Logo Questions Linux Laravel Mysql Ubuntu Git Menu
 

How to efficiently sort an array and get the permutation index?

I have two random access iterables: one containing the values and the other containing a permutation index. I want to sort the values and track the changes in the permutation index.

Sample input:

std::array values{7, 45, 18, 33, 77, 96, 83, 80, 4, 51};
std::array<int, values.size()> index;

Output:

values == {4, 7, 18, 33, 45, 51, 77, 80, 83, 96};
index == {8, 0, 2, 3, 1, 9, 4, 7, 6, 5};

The simple solution

One solution is to construct a vector of pairs containing the value and its index, sort this vector by the values and then extract the solution from this. But the original vector may be large so I would like to avoid converting it twice. I will nickname this solution vector pair sort.

Another solution

I can just std::sort the permutation index (which would contain 0, 1, 2... in the beginning) using values in the values iterable. This is described at How to obtain the index permutation after the sorting This would give me the permutation index but it won't sort the value iterable. I could do two things from here:

  1. std::sort() the values.

    I would have to sort the data twice. I would like to avoid that. The comparison operator might not be cheap. This solution will be double sort.

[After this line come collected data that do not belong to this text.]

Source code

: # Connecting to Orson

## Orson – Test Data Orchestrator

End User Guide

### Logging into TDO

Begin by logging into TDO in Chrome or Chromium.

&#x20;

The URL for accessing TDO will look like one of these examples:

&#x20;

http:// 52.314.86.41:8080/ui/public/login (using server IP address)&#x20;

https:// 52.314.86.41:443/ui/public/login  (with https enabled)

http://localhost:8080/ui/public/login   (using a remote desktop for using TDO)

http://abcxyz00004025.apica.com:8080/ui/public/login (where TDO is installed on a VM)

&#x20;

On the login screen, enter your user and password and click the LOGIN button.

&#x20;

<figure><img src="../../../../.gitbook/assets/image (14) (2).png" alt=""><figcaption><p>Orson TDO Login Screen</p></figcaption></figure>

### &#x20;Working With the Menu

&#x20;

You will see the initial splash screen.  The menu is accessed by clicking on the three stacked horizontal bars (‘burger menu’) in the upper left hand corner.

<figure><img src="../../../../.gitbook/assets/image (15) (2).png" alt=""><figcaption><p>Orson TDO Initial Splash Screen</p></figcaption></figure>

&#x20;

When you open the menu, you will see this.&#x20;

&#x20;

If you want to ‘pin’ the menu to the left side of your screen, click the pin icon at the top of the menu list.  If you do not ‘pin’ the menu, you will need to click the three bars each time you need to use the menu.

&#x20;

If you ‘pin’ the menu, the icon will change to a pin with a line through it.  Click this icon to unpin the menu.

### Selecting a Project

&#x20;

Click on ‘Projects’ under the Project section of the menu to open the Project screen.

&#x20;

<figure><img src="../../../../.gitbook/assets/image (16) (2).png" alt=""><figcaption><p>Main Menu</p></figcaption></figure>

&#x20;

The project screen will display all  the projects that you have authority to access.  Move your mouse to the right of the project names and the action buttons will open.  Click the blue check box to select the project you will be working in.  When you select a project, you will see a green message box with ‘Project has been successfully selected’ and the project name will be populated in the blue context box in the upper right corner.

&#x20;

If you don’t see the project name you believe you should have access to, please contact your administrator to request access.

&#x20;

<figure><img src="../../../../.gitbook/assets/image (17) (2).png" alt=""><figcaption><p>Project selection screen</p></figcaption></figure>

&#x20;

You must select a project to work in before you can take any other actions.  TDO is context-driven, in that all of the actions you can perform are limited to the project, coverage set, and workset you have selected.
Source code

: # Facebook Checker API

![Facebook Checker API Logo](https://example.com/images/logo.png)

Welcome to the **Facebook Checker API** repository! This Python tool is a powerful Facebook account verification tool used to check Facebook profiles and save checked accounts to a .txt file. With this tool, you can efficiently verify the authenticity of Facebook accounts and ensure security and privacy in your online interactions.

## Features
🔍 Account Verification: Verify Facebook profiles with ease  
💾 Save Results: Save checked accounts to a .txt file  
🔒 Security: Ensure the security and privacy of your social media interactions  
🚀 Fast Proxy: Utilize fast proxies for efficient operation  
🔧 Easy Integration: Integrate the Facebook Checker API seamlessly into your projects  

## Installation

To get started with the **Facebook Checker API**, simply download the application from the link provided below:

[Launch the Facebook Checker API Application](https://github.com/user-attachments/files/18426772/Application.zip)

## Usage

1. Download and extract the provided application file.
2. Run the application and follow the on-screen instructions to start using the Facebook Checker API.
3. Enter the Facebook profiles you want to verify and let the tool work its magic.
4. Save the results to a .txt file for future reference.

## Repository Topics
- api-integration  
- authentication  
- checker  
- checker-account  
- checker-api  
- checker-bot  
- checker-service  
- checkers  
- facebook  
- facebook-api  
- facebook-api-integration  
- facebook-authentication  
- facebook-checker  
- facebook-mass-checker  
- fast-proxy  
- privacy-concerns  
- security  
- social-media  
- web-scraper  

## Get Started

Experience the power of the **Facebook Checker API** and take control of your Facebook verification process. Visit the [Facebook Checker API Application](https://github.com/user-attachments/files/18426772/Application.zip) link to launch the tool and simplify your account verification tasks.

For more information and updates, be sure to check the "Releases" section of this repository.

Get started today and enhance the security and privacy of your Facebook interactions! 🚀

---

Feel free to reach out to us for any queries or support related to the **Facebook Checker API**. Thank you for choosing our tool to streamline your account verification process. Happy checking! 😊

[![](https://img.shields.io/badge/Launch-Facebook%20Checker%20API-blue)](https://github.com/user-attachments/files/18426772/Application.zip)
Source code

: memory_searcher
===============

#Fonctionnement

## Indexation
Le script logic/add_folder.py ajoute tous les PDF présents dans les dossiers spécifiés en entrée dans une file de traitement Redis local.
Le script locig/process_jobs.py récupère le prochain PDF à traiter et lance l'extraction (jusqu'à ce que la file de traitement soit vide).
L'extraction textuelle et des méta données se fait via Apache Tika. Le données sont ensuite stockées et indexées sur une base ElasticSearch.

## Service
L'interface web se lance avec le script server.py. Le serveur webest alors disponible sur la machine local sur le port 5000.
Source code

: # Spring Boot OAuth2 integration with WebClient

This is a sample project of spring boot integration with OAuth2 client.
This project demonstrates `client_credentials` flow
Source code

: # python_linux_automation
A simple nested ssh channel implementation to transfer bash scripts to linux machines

  2. Sort the values using the permutation index.

    I am not exactly sure how to do that. One solution is described here. This solution is boost index apply sort (because it is implemented by boost::algorithm::apply_permutation()). This modifies the permutation index so I have to make a copy before passing it to boost::algorithm::apply_permutation().

    A simple solution that can do it in place is described here. This is permutate in place sort.

    Another solution would be to convert the index into cycles and then apply it. I haven't implemented this.

The "best" solution

I think that the most logical approach is to sort the values normally, but when the sorting algorithm swaps two values, it should also swap corresponding indexed in the permutation index.

This would sort both iterables in place at once without any added cost.

But I have no idea how to implement this. If I would be implementing the sorting algorithm, I could just add a extra swap() and the issue would be solved. But I'd like to reuse std::sort(). It gives me a reasonably fast sorting algorithm without the need of writing it. I could also replace it with a different algorithm in the future by just replacing std::sort() with custom_sort() (assuming that custom_sort() has same signature which is a reasonable assumption).

I am interested in swap(). std::sort() is using this function to swap elements. My goal is to override this function and to make it swap the actual values and the indexes.

One way of doing that is creating a custom iterator that would combine iterators of values and indexes. This iterator would return a reference to a wrapper value upon calling operator* or operator[]. This wrapper value would have a custom swap().

Benchmarks

By the way I have done some benchmarks. You can find them and the implementations at https://github.com/meator/indexsort_impl I tried to sort a vector containing 1 000 000 random ints and doubles. The ints are ranging from INT_MIN to INT_MAX and the doubles are ranging from 0 to 1. I ran 200 samples. Here are the results:

function int benchmark double benchmark
value sort* 114.153 ms 127.824 ms
index sort using values* 177.985 ms 206.153 ms
vector pair sort 122.795 ms 139.467 ms
double sort 291.954 ms 339.121 ms
boost index apply sort 263.827 ms 298.844 ms
permutate in place sort 679.917 ms 708.676 ms

The "simple" vector pair sort is surprisingly good. Maybe the compiler is smart.

Question

Is my "best" solution with iterators viable? How could I implement that? Are there some more solutions that I have dismissed? Which is the best?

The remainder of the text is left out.